Independent of any definition – there are many more available – two rudiments seem very important:
- There are elements which need to be at disposal (either attributes, characteristics and skills, being hereditary or acquired)
- There is a context, an aim, a target which drives competence
IPMA took this into account and provides in its new Individual Competence Baseline Version 4.0 (IPMA ICB4®) a definition of individual competence: “the application of knowledge, skills and abilities in order to achieve the desired results.”
- Knowledge is the collection of information and experience that an individual possesses. For example, understanding the concept of a Gantt chart is considered knowledge.
- Skills are specific technical capabilities that enable an individual to perform a task. For example, being able to build a Gantt chart is considered a skill.
- Ability is the effective delivery of knowledge and skills in a given context. For example, being able to devise and successfully manage a project schedule is considered ability.

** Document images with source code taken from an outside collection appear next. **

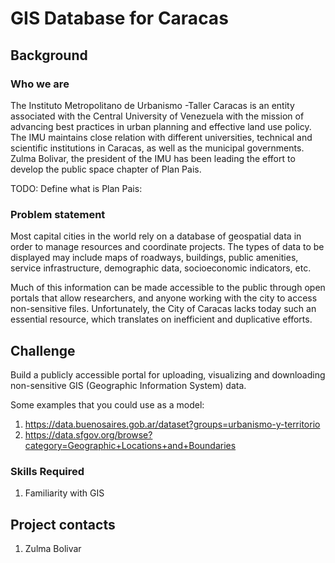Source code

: # GIS Database for Caracas

## Background

### Who we are

The Instituto Metropolitano de Urbanismo -Taller Caracas is an entity associated with the Central University of Venezuela with the mission of advancing best practices in urban planning and effective land use policy. The IMU maintains close relation with different universities, technical and scientific institutions in Caracas, as well as the municipal governments. Zulma Bolivar, the president of the IMU has been leading the effort to develop the public space chapter of Plan Pais.

TODO:
Define what is Plan Pais:

### Problem statement

Most capital cities in the world rely on a database of geospatial data in order to manage resources and coordinate projects. The types of data to be displayed may include maps of roadways, buildings, public amenities, service infrastructure, demographic data, socioeconomic indicators, etc.

Much of this information can be made accessible to the public through open portals that allow researchers, and anyone working with the city to access non-sensitive files. Unfortunately, the City of Caracas lacks today such an essential resource, which translates on inefficient and duplicative efforts.

## Challenge

Build a publicly accessible portal for uploading, visualizing and downloading non-sensitive GIS (Geographic Information System) data.

Some examples that you could use as a model:
1. https://data.buenosaires.gob.ar/dataset?groups=urbanismo-y-territorio
1. https://data.sfgov.org/browse?category=Geographic+Locations+and+Boundaries

### Skills Required
1. Familiarity with GIS

## Project contacts

1. Zulma Bolivar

But although knowledge, skills and abilities are important, they always have to be put into the very specific context – every project, every person, even every minute in a project is different. To better understand this, let’s look at a few examples: a manager might be the most successful one in a directive culture like in Germany, but may dramatically fail in an Asian type of culture. The best PERT-planner may theatrically fail applying his best-handled approach in a basic research environment. The most successful risk manager of a traditional megaproject may dramatically fail in an agile software development project. While on a specific project day the team performance might be excellent, on another day an intervention is urgently required to bring team performance back to normal.
As a consequence, IPMA has significantly enhanced in its IPMA ICB® version 4.0 all competences regarding the context – describes as the “perspective” competence area: Strategy, Governance, structures and processes, Compliance, standards and regulations, Power and interest, and Culture and values. Not taking these elements into account will let the project fail, or at least makes project live very difficult.
Furthermore, a project, programme or yet a portfolio manager has to take all these perspective elements into account to define the best approach for his or her undertaking: described as the “Design” competence. Design describes how the demands, wishes and influences of the organisation(s) are interpreted and weighed by the individual, and translated into a high-level design of the undertaking to ensure the highest probability of success. It includes all thoughts needed to think through and work needed to be executed before jumping into the new challenge.
Derived from this outer context, design drafts how resources, funds, stakeholders’ objectives, benefits and organisational change, risks and opportunities, governance, delivery, and priorities and urgency are all considered in the way the undertaking is set up and laid out in a ‘charcoal sketch’, a blueprint or an overall architecture; and how it should be managed.
Design – one important competence to improve the delivery rate of projects, to enable a world where all projects succeed.